And I posted what I think of such dichotomies about a month ago.
It's about the moral obligations of the affluent. Re-read his argument:
http://www.utilitarianism.net/singer/by/1972----.htm
I'm talking about the argument he made a few weeks ago in the Times.
This comment struck a chord:
"Professional opera singer with decades of experience as a chorister then soloist here and I am surprised to say I agree with the author. For all the reasons Hamilton cited and this: my intimate experience with the art in big city companies both a little smaller and the same size as City Opera tells me the art is often promoted and promulgated by legions of narcissistic and inartistic idiots who could care less about truly good art but sure as hell love living some sort of 20th century ideal of an artistic high life. Backers of and in many cases artistic directors are bean counters anyway and they make idiot decisions artistically that drive the damned audience they so desperately need away. I became an opera singer out of love for the art; even after decent professional success I grew to loathe the profession because of the people running it. Opera can be a transcendent experience. It rarely is, anymore. Companies have to step away from high-dollar, high concept and high-priced artists who are often only a tenth as good as their agency promotes them to be and focus on the thing that still draws audiences outside the U.S.; storytelling, acting and superior musicianship.... I fear that will never happen and it will remain a kind of boutique form of art—unless, perhaps, it goes on a figurative diet and back to brass tacks.
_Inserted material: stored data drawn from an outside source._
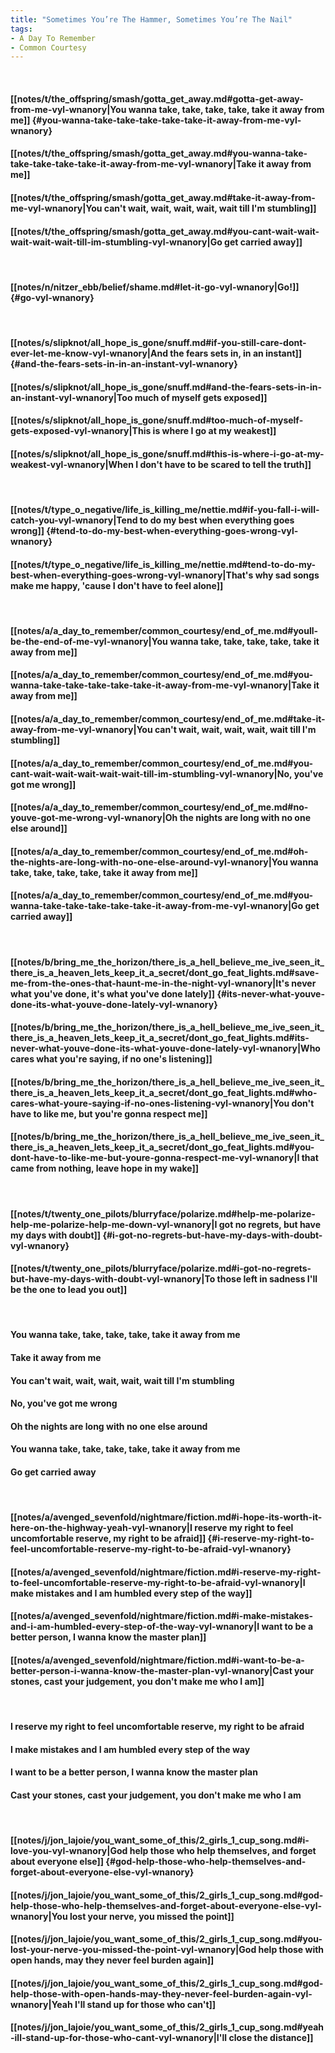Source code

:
 ```yaml
---
title: "Sometimes You’re The Hammer, Sometimes You’re The Nail"
tags:
- A Day To Remember
- Common Courtesy
---
```

&nbsp;
#### [[notes/t/the_offspring/smash/gotta_get_away.md#gotta-get-away-from-me-vyl-wnanory|You wanna take, take, take, take, take it away from me]] {#you-wanna-take-take-take-take-take-it-away-from-me-vyl-wnanory}
#### [[notes/t/the_offspring/smash/gotta_get_away.md#you-wanna-take-take-take-take-take-it-away-from-me-vyl-wnanory|Take it away from me]]
#### [[notes/t/the_offspring/smash/gotta_get_away.md#take-it-away-from-me-vyl-wnanory|You can't wait, wait, wait, wait, wait till I'm stumbling]]
#### [[notes/t/the_offspring/smash/gotta_get_away.md#you-cant-wait-wait-wait-wait-wait-till-im-stumbling-vyl-wnanory|Go get carried away]]
&nbsp;
#### [[notes/n/nitzer_ebb/belief/shame.md#let-it-go-vyl-wnanory|Go!]] {#go-vyl-wnanory}
&nbsp;
#### [[notes/s/slipknot/all_hope_is_gone/snuff.md#if-you-still-care-dont-ever-let-me-know-vyl-wnanory|And the fears sets in, in an instant]] {#and-the-fears-sets-in-in-an-instant-vyl-wnanory}
#### [[notes/s/slipknot/all_hope_is_gone/snuff.md#and-the-fears-sets-in-in-an-instant-vyl-wnanory|Too much of myself gets exposed]]
#### [[notes/s/slipknot/all_hope_is_gone/snuff.md#too-much-of-myself-gets-exposed-vyl-wnanory|This is where I go at my weakest]]
#### [[notes/s/slipknot/all_hope_is_gone/snuff.md#this-is-where-i-go-at-my-weakest-vyl-wnanory|When I don't have to be scared to tell the truth]]
&nbsp;
#### [[notes/t/type_o_negative/life_is_killing_me/nettie.md#if-you-fall-i-will-catch-you-vyl-wnanory|Tend to do my best when everything goes wrong]] {#tend-to-do-my-best-when-everything-goes-wrong-vyl-wnanory}
#### [[notes/t/type_o_negative/life_is_killing_me/nettie.md#tend-to-do-my-best-when-everything-goes-wrong-vyl-wnanory|That's why sad songs make me happy, 'cause I don't have to feel alone]]
&nbsp;
#### [[notes/a/a_day_to_remember/common_courtesy/end_of_me.md#youll-be-the-end-of-me-vyl-wnanory|You wanna take, take, take, take, take it away from me]]
#### [[notes/a/a_day_to_remember/common_courtesy/end_of_me.md#you-wanna-take-take-take-take-take-it-away-from-me-vyl-wnanory|Take it away from me]]
#### [[notes/a/a_day_to_remember/common_courtesy/end_of_me.md#take-it-away-from-me-vyl-wnanory|You can't wait, wait, wait, wait, wait till I'm stumbling]]
#### [[notes/a/a_day_to_remember/common_courtesy/end_of_me.md#you-cant-wait-wait-wait-wait-wait-till-im-stumbling-vyl-wnanory|No, you've got me wrong]]
#### [[notes/a/a_day_to_remember/common_courtesy/end_of_me.md#no-youve-got-me-wrong-vyl-wnanory|Oh the nights are long with no one else around]]
#### [[notes/a/a_day_to_remember/common_courtesy/end_of_me.md#oh-the-nights-are-long-with-no-one-else-around-vyl-wnanory|You wanna take, take, take, take, take it away from me]]
#### [[notes/a/a_day_to_remember/common_courtesy/end_of_me.md#you-wanna-take-take-take-take-take-it-away-from-me-vyl-wnanory|Go get carried away]]
&nbsp;
#### [[notes/b/bring_me_the_horizon/there_is_a_hell_believe_me_ive_seen_it_there_is_a_heaven_lets_keep_it_a_secret/dont_go_feat_lights.md#save-me-from-the-ones-that-haunt-me-in-the-night-vyl-wnanory|It's never what you've done, it's what you've done lately]] {#its-never-what-youve-done-its-what-youve-done-lately-vyl-wnanory}
#### [[notes/b/bring_me_the_horizon/there_is_a_hell_believe_me_ive_seen_it_there_is_a_heaven_lets_keep_it_a_secret/dont_go_feat_lights.md#its-never-what-youve-done-its-what-youve-done-lately-vyl-wnanory|Who cares what you're saying, if no one's listening]]
#### [[notes/b/bring_me_the_horizon/there_is_a_hell_believe_me_ive_seen_it_there_is_a_heaven_lets_keep_it_a_secret/dont_go_feat_lights.md#who-cares-what-youre-saying-if-no-ones-listening-vyl-wnanory|You don't have to like me, but you're gonna respect me]]
#### [[notes/b/bring_me_the_horizon/there_is_a_hell_believe_me_ive_seen_it_there_is_a_heaven_lets_keep_it_a_secret/dont_go_feat_lights.md#you-dont-have-to-like-me-but-youre-gonna-respect-me-vyl-wnanory|I that came from nothing, leave hope in my wake]]
&nbsp;
#### [[notes/t/twenty_one_pilots/blurryface/polarize.md#help-me-polarize-help-me-polarize-help-me-down-vyl-wnanory|I got no regrets, but have my days with doubt]] {#i-got-no-regrets-but-have-my-days-with-doubt-vyl-wnanory}
#### [[notes/t/twenty_one_pilots/blurryface/polarize.md#i-got-no-regrets-but-have-my-days-with-doubt-vyl-wnanory|To those left in sadness I'll be the one to lead you out]]
&nbsp;
#### You wanna take, take, take, take, take it away from me
#### Take it away from me
#### You can't wait, wait, wait, wait, wait till I'm stumbling
#### No, you've got me wrong
#### Oh the nights are long with no one else around
#### You wanna take, take, take, take, take it away from me
#### Go get carried away
&nbsp;
#### [[notes/a/avenged_sevenfold/nightmare/fiction.md#i-hope-its-worth-it-here-on-the-highway-yeah-vyl-wnanory|I reserve my right to feel uncomfortable reserve, my right to be afraid]] {#i-reserve-my-right-to-feel-uncomfortable-reserve-my-right-to-be-afraid-vyl-wnanory}
#### [[notes/a/avenged_sevenfold/nightmare/fiction.md#i-reserve-my-right-to-feel-uncomfortable-reserve-my-right-to-be-afraid-vyl-wnanory|I make mistakes and I am humbled every step of the way]]
#### [[notes/a/avenged_sevenfold/nightmare/fiction.md#i-make-mistakes-and-i-am-humbled-every-step-of-the-way-vyl-wnanory|I want to be a better person, I wanna know the master plan]]
#### [[notes/a/avenged_sevenfold/nightmare/fiction.md#i-want-to-be-a-better-person-i-wanna-know-the-master-plan-vyl-wnanory|Cast your stones, cast your judgement, you don't make me who I am]]
&nbsp;
#### I reserve my right to feel uncomfortable reserve, my right to be afraid
#### I make mistakes and I am humbled every step of the way
#### I want to be a better person, I wanna know the master plan
#### Cast your stones, cast your judgement, you don't make me who I am
&nbsp;
#### [[notes/j/jon_lajoie/you_want_some_of_this/2_girls_1_cup_song.md#i-love-you-vyl-wnanory|God help those who help themselves, and forget about everyone else]] {#god-help-those-who-help-themselves-and-forget-about-everyone-else-vyl-wnanory}
#### [[notes/j/jon_lajoie/you_want_some_of_this/2_girls_1_cup_song.md#god-help-those-who-help-themselves-and-forget-about-everyone-else-vyl-wnanory|You lost your nerve, you missed the point]]
#### [[notes/j/jon_lajoie/you_want_some_of_this/2_girls_1_cup_song.md#you-lost-your-nerve-you-missed-the-point-vyl-wnanory|God help those with open hands, may they never feel burden again]]
#### [[notes/j/jon_lajoie/you_want_some_of_this/2_girls_1_cup_song.md#god-help-those-with-open-hands-may-they-never-feel-burden-again-vyl-wnanory|Yeah I'll stand up for those who can't]]
#### [[notes/j/jon_lajoie/you_want_some_of_this/2_girls_1_cup_song.md#yeah-ill-stand-up-for-those-who-cant-vyl-wnanory|I'll close the distance]]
I firmly believe you don't need much money to make something beautiful; I've watched truly ecstatic performances with just a piano and three artists clad in concert dress. It's too bad opera as it is today may never admit that this can be"
Rebecca - what's the source of that long quotation? Who said that, and can the person cite any specifics?
Unsourced quotations just aren't all that useful in a discussion like this. There are creeps in every walk of life and every organization. That isn't news to most adults.
AND on a completely different subject, an anonymous person has submitted a comment with a link to a posting elsewhere in the blogosphere that is, for no apparent reason, nasty to someone I count as a friend. The anonymous person did say it's off topic. True, and I'm not publishing the comment.